Problem statement: Quote every line of the material beneath this one.

Data:
================

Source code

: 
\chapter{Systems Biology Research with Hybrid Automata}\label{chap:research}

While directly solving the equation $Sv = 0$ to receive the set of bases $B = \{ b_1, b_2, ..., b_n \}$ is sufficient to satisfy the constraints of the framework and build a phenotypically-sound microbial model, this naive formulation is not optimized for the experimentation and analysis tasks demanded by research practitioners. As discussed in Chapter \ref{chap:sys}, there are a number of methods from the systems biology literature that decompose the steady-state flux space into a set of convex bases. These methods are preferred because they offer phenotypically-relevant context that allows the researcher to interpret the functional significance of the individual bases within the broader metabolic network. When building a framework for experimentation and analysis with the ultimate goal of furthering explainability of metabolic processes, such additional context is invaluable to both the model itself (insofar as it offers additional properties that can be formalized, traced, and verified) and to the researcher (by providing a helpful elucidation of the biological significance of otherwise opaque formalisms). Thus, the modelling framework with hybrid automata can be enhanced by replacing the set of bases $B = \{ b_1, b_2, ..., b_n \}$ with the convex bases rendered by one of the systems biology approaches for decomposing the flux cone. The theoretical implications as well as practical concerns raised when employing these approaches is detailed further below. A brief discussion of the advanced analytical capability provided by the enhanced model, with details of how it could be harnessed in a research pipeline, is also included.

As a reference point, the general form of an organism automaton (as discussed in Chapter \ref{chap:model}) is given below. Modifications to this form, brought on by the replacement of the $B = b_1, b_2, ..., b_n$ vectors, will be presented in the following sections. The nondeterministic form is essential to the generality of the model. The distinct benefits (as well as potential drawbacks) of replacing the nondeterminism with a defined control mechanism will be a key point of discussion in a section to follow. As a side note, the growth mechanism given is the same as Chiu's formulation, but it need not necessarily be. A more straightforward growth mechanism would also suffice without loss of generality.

================

Result below:
Source code

: 
\chapter{Systems Biology Research with Hybrid Automata}\label{chap:research}

While directly solving the equation $Sv = 0$ to receive the set of bases $B = \{ b_1, b_2, ..., b_n \}$ is sufficient to satisfy the constraints of the framework and build a phenotypically-sound microbial model, this naive formulation is not optimized for the experimentation and analysis tasks demanded by research practitioners. As discussed in Chapter \ref{chap:sys}, there are a number of methods from the systems biology literature that decompose the steady-state flux space into a set of convex bases. These methods are preferred because they offer phenotypically-relevant context that allows the researcher to interpret the functional significance of the individual bases within the broader metabolic network. When building a framework for experimentation and analysis with the ultimate goal of furthering explainability of metabolic processes, such additional context is invaluable to both the model itself (insofar as it offers additional properties that can be formalized, traced, and verified) and to the researcher (by providing a helpful elucidation of the biological significance of otherwise opaque formalisms). Thus, the modelling framework with hybrid automata can be enhanced by replacing the set of bases $B = \{ b_1, b_2, ..., b_n \}$ with the convex bases rendered by one of the systems biology approaches for decomposing the flux cone. The theoretical implications as well as practical concerns raised when employing these approaches is detailed further below. A brief discussion of the advanced analytical capability provided by the enhanced model, with details of how it could be harnessed in a research pipeline, is also included.

As a reference point, the general form of an organism automaton (as discussed in Chapter \ref{chap:model}) is given below. Modifications to this form, brought on by the replacement of the $B = b_1, b_2, ..., b_n$ vectors, will be presented in the following sections. The nondeterministic form is essential to the generality of the model. The distinct benefits (as well as potential drawbacks) of replacing the nondeterminism with a defined control mechanism will be a key point of discussion in a section to follow. As a side note, the growth mechanism given is the same as Chiu's formulation, but it need not necessarily be. A more straightforward growth mechanism would also suffice without loss of generality.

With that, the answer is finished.